Journalism is about gathering important information and preparing it for public dissemination. It should be interesting and unique, but sometimes it involves events like the shopping stampede known as Black Friday.

You, the reader, may have found yourself standing in line at a big-box chain on a Thanksgiving night, hoping to get a fantastic price on a flat-screen TV. Maybe you just did it one year as a lark; one of those masochistic things you do just so you can say you did it, like going to Times Square on New Year’s Eve. Or perhaps you woke up at the crack of dawn the day after Thanksgiving one year, and you drove bleary-eyed and morning-breathed to the nearest mall to live out your Black Friday fantasy just once.

Working as a reporter on Black Friday affords one the opportunity to bounce around from store to store, interviewing customers of all ages and ethnic groups. We learn why they do it; who they are buying for; how much they are spending; and to what extremes they are willing to go to in order to get that perfect deal.

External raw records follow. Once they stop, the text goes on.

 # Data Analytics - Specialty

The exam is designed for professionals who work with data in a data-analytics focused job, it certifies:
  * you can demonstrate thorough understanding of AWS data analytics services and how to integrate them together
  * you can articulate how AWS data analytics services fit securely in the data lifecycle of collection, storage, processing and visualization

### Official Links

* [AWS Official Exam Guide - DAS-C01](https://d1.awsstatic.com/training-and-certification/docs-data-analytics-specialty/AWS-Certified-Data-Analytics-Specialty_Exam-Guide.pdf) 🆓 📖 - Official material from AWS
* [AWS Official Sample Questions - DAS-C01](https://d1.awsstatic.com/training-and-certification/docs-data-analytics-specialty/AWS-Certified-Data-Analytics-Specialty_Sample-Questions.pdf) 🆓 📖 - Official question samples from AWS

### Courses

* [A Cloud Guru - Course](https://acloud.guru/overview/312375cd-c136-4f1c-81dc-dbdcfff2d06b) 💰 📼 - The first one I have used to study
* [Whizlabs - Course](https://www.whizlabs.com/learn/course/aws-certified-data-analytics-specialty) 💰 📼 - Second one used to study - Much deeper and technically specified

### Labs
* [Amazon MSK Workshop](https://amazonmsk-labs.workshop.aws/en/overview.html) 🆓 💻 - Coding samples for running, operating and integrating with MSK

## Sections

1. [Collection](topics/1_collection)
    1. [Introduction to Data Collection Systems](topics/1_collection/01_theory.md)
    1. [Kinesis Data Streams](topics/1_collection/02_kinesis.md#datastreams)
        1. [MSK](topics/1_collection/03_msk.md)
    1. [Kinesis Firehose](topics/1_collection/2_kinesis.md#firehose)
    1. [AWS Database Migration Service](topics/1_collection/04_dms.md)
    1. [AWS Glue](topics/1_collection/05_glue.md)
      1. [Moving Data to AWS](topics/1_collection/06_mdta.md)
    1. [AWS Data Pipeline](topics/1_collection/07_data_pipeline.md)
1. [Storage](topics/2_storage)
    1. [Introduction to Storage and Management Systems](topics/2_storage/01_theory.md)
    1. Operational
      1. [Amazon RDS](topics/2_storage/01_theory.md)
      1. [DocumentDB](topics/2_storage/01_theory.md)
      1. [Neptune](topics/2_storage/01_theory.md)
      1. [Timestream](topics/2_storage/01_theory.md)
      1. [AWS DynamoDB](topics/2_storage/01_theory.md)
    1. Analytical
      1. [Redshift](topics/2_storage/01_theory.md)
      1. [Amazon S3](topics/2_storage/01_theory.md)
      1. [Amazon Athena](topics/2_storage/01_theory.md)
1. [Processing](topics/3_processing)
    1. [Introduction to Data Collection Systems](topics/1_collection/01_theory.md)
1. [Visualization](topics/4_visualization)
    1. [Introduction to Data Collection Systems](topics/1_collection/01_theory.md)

The answers, to be honest, are never interesting and are, at best, completely demoralizing. We learn that as a whole, the American consumer forgoes family and refrains from relaxation on Thanksgiving night and Black Friday simply because this national shopping holiday exists. The deals are dangled—setting into motion another season of maddening traffic jams, trampled retail employees and vicious confrontations between mistletoe-addled consumers.

You learn something else as a reporter on Black Friday: For the most part, people do not want to be out shopping. They want to be home on the couch eating a leftover turkey sandwich in their bathrobe. Not exactly front page news, but then again, neither is Black Friday.